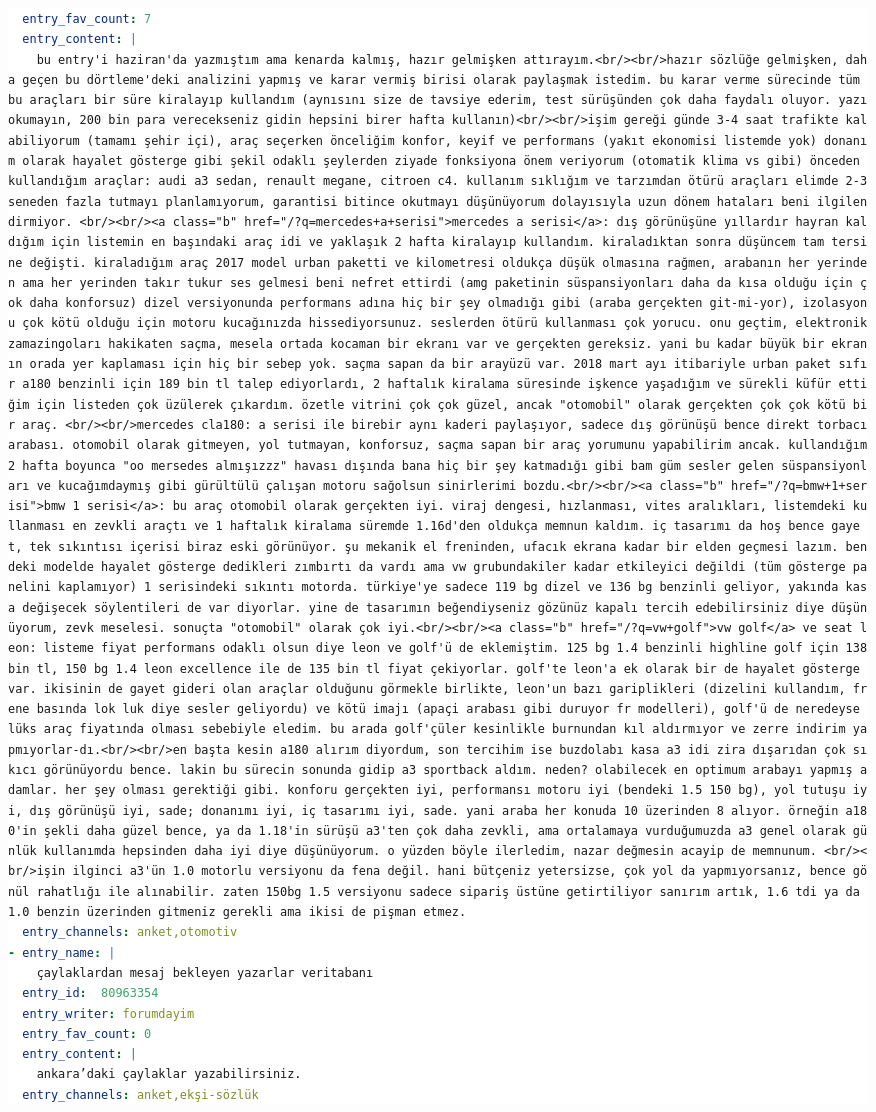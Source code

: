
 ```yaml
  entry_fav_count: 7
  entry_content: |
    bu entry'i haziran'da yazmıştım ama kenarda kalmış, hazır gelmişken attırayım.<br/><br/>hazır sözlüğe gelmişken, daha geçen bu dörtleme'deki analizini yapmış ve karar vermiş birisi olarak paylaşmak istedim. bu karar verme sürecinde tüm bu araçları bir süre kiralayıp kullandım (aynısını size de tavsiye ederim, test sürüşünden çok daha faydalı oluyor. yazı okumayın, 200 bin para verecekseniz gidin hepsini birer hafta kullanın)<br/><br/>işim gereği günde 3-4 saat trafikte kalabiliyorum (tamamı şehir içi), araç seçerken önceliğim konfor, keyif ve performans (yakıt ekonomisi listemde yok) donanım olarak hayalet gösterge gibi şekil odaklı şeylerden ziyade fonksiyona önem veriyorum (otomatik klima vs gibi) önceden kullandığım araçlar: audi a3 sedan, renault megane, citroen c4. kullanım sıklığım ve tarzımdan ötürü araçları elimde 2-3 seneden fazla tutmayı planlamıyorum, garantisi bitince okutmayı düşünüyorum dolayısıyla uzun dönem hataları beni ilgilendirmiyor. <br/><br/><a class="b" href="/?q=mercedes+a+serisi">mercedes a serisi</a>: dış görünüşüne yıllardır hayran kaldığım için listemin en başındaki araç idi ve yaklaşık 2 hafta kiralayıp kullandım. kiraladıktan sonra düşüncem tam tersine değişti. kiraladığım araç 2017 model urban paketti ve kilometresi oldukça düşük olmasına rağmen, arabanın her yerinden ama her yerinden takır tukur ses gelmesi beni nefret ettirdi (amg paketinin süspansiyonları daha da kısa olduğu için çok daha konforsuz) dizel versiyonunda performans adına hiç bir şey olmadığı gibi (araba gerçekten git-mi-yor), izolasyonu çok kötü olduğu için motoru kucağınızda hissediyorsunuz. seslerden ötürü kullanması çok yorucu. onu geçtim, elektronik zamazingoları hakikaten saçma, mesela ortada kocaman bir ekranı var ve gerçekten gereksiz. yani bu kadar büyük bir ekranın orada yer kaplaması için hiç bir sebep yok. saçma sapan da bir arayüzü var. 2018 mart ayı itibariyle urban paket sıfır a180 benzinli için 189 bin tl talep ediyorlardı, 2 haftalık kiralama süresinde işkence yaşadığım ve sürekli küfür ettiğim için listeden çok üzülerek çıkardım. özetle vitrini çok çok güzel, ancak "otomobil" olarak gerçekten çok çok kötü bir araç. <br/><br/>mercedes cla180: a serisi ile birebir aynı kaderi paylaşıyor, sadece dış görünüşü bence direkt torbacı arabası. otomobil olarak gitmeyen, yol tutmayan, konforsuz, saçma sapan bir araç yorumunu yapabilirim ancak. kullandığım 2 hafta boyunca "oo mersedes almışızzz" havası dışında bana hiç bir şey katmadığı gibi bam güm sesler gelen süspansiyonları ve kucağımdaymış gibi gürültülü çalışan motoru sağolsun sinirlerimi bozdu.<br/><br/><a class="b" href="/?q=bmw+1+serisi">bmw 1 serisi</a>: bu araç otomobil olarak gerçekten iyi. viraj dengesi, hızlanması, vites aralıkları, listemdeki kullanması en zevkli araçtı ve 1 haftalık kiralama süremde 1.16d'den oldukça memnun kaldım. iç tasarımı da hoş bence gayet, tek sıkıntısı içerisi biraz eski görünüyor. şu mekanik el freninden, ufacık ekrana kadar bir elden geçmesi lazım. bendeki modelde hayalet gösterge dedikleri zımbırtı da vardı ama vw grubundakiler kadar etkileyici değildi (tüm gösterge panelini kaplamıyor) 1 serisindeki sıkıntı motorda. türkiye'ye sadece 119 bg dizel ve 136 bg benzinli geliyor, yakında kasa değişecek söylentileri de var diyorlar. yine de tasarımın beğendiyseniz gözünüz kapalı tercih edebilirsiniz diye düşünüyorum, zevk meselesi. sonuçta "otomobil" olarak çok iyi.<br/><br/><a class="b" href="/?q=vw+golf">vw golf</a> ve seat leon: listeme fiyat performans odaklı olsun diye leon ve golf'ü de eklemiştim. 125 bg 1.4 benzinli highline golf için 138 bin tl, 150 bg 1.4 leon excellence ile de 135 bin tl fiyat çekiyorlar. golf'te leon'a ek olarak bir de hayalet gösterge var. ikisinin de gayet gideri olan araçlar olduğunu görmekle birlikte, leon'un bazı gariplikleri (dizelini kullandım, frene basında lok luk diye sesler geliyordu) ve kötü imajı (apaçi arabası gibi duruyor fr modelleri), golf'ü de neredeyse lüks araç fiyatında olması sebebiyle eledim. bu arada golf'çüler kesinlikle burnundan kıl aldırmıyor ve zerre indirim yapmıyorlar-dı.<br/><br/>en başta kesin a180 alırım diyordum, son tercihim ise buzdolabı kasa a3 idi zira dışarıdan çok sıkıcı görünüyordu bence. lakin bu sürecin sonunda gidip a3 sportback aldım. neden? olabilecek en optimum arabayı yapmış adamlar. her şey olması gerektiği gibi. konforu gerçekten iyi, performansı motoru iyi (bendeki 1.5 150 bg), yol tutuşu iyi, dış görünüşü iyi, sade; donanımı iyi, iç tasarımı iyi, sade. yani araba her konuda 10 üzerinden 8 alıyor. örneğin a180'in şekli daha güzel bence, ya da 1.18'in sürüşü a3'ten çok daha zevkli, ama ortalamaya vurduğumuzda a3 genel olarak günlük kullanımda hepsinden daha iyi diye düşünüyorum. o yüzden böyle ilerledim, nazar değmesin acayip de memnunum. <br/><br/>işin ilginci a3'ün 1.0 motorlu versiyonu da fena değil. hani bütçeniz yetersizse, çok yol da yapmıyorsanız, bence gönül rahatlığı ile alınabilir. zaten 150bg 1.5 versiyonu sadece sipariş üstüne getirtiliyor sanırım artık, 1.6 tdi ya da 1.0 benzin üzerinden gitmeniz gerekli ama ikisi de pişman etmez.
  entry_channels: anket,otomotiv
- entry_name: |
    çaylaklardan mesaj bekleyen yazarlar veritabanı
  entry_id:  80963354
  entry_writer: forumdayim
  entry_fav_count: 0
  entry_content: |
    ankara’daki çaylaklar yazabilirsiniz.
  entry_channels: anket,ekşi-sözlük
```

## TASK REQUIREMENTS
Exclude all images and retype the data precisely.

## RESULT OF THIS TASK
Source code

:
 ```yaml
  entry_fav_count: 7
  entry_content: |
    bu entry'i haziran'da yazmıştım ama kenarda kalmış, hazır gelmişken attırayım.<br/><br/>hazır sözlüğe gelmişken, daha geçen bu dörtleme'deki analizini yapmış ve karar vermiş birisi olarak paylaşmak istedim. bu karar verme sürecinde tüm bu araçları bir süre kiralayıp kullandım (aynısını size de tavsiye ederim, test sürüşünden çok daha faydalı oluyor. yazı okumayın, 200 bin para verecekseniz gidin hepsini birer hafta kullanın)<br/><br/>işim gereği günde 3-4 saat trafikte kalabiliyorum (tamamı şehir içi), araç seçerken önceliğim konfor, keyif ve performans (yakıt ekonomisi listemde yok) donanım olarak hayalet gösterge gibi şekil odaklı şeylerden ziyade fonksiyona önem veriyorum (otomatik klima vs gibi) önceden kullandığım araçlar: audi a3 sedan, renault megane, citroen c4. kullanım sıklığım ve tarzımdan ötürü araçları elimde 2-3 seneden fazla tutmayı planlamıyorum, garantisi bitince okutmayı düşünüyorum dolayısıyla uzun dönem hataları beni ilgilendirmiyor. <br/><br/><a class="b" href="/?q=mercedes+a+serisi">mercedes a serisi</a>: dış görünüşüne yıllardır hayran kaldığım için listemin en başındaki araç idi ve yaklaşık 2 hafta kiralayıp kullandım. kiraladıktan sonra düşüncem tam tersine değişti. kiraladığım araç 2017 model urban paketti ve kilometresi oldukça düşük olmasına rağmen, arabanın her yerinden ama her yerinden takır tukur ses gelmesi beni nefret ettirdi (amg paketinin süspansiyonları daha da kısa olduğu için çok daha konforsuz) dizel versiyonunda performans adına hiç bir şey olmadığı gibi (araba gerçekten git-mi-yor), izolasyonu çok kötü olduğu için motoru kucağınızda hissediyorsunuz. seslerden ötürü kullanması çok yorucu. onu geçtim, elektronik zamazingoları hakikaten saçma, mesela ortada kocaman bir ekranı var ve gerçekten gereksiz. yani bu kadar büyük bir ekranın orada yer kaplaması için hiç bir sebep yok. saçma sapan da bir arayüzü var. 2018 mart ayı itibariyle urban paket sıfır a180 benzinli için 189 bin tl talep ediyorlardı, 2 haftalık kiralama süresinde işkence yaşadığım ve sürekli küfür ettiğim için listeden çok üzülerek çıkardım. özetle vitrini çok çok güzel, ancak "otomobil" olarak gerçekten çok çok kötü bir araç. <br/><br/>mercedes cla180: a serisi ile birebir aynı kaderi paylaşıyor, sadece dış görünüşü bence direkt torbacı arabası. otomobil olarak gitmeyen, yol tutmayan, konforsuz, saçma sapan bir araç yorumunu yapabilirim ancak. kullandığım 2 hafta boyunca "oo mersedes almışızzz" havası dışında bana hiç bir şey katmadığı gibi bam güm sesler gelen süspansiyonları ve kucağımdaymış gibi gürültülü çalışan motoru sağolsun sinirlerimi bozdu.<br/><br/><a class="b" href="/?q=bmw+1+serisi">bmw 1 serisi</a>: bu araç otomobil olarak gerçekten iyi. viraj dengesi, hızlanması, vites aralıkları, listemdeki kullanması en zevkli araçtı ve 1 haftalık kiralama süremde 1.16d'den oldukça memnun kaldım. iç tasarımı da hoş bence gayet, tek sıkıntısı içerisi biraz eski görünüyor. şu mekanik el freninden, ufacık ekrana kadar bir elden geçmesi lazım. bendeki modelde hayalet gösterge dedikleri zımbırtı da vardı ama vw grubundakiler kadar etkileyici değildi (tüm gösterge panelini kaplamıyor) 1 serisindeki sıkıntı motorda. türkiye'ye sadece 119 bg dizel ve 136 bg benzinli geliyor, yakında kasa değişecek söylentileri de var diyorlar. yine de tasarımın beğendiyseniz gözünüz kapalı tercih edebilirsiniz diye düşünüyorum, zevk meselesi. sonuçta "otomobil" olarak çok iyi.<br/><br/><a class="b" href="/?q=vw+golf">vw golf</a> ve seat leon: listeme fiyat performans odaklı olsun diye leon ve golf'ü de eklemiştim. 125 bg 1.4 benzinli highline golf için 138 bin tl, 150 bg 1.4 leon excellence ile de 135 bin tl fiyat çekiyorlar. golf'te leon'a ek olarak bir de hayalet gösterge var. ikisinin de gayet gideri olan araçlar olduğunu görmekle birlikte, leon'un bazı gariplikleri (dizelini kullandım, frene basında lok luk diye sesler geliyordu) ve kötü imajı (apaçi arabası gibi duruyor fr modelleri), golf'ü de neredeyse lüks araç fiyatında olması sebebiyle eledim. bu arada golf'çüler kesinlikle burnundan kıl aldırmıyor ve zerre indirim yapmıyorlar-dı.<br/><br/>en başta kesin a180 alırım diyordum, son tercihim ise buzdolabı kasa a3 idi zira dışarıdan çok sıkıcı görünüyordu bence. lakin bu sürecin sonunda gidip a3 sportback aldım. neden? olabilecek en optimum arabayı yapmış adamlar. her şey olması gerektiği gibi. konforu gerçekten iyi, performansı motoru iyi (bendeki 1.5 150 bg), yol tutuşu iyi, dış görünüşü iyi, sade; donanımı iyi, iç tasarımı iyi, sade. yani araba her konuda 10 üzerinden 8 alıyor. örneğin a180'in şekli daha güzel bence, ya da 1.18'in sürüşü a3'ten çok daha zevkli, ama ortalamaya vurduğumuzda a3 genel olarak günlük kullanımda hepsinden daha iyi diye düşünüyorum. o yüzden böyle ilerledim, nazar değmesin acayip de memnunum. <br/><br/>işin ilginci a3'ün 1.0 motorlu versiyonu da fena değil. hani bütçeniz yetersizse, çok yol da yapmıyorsanız, bence gönül rahatlığı ile alınabilir. zaten 150bg 1.5 versiyonu sadece sipariş üstüne getirtiliyor sanırım artık, 1.6 tdi ya da 1.0 benzin üzerinden gitmeniz gerekli ama ikisi de pişman etmez.
  entry_channels: anket,otomotiv
- entry_name: |
    çaylaklardan mesaj bekleyen yazarlar veritabanı
  entry_id:  80963354
  entry_writer: forumdayim
  entry_fav_count: 0
  entry_content: |
    ankara’daki çaylaklar yazabilirsiniz.
  entry_channels: anket,ekşi-sözlük
```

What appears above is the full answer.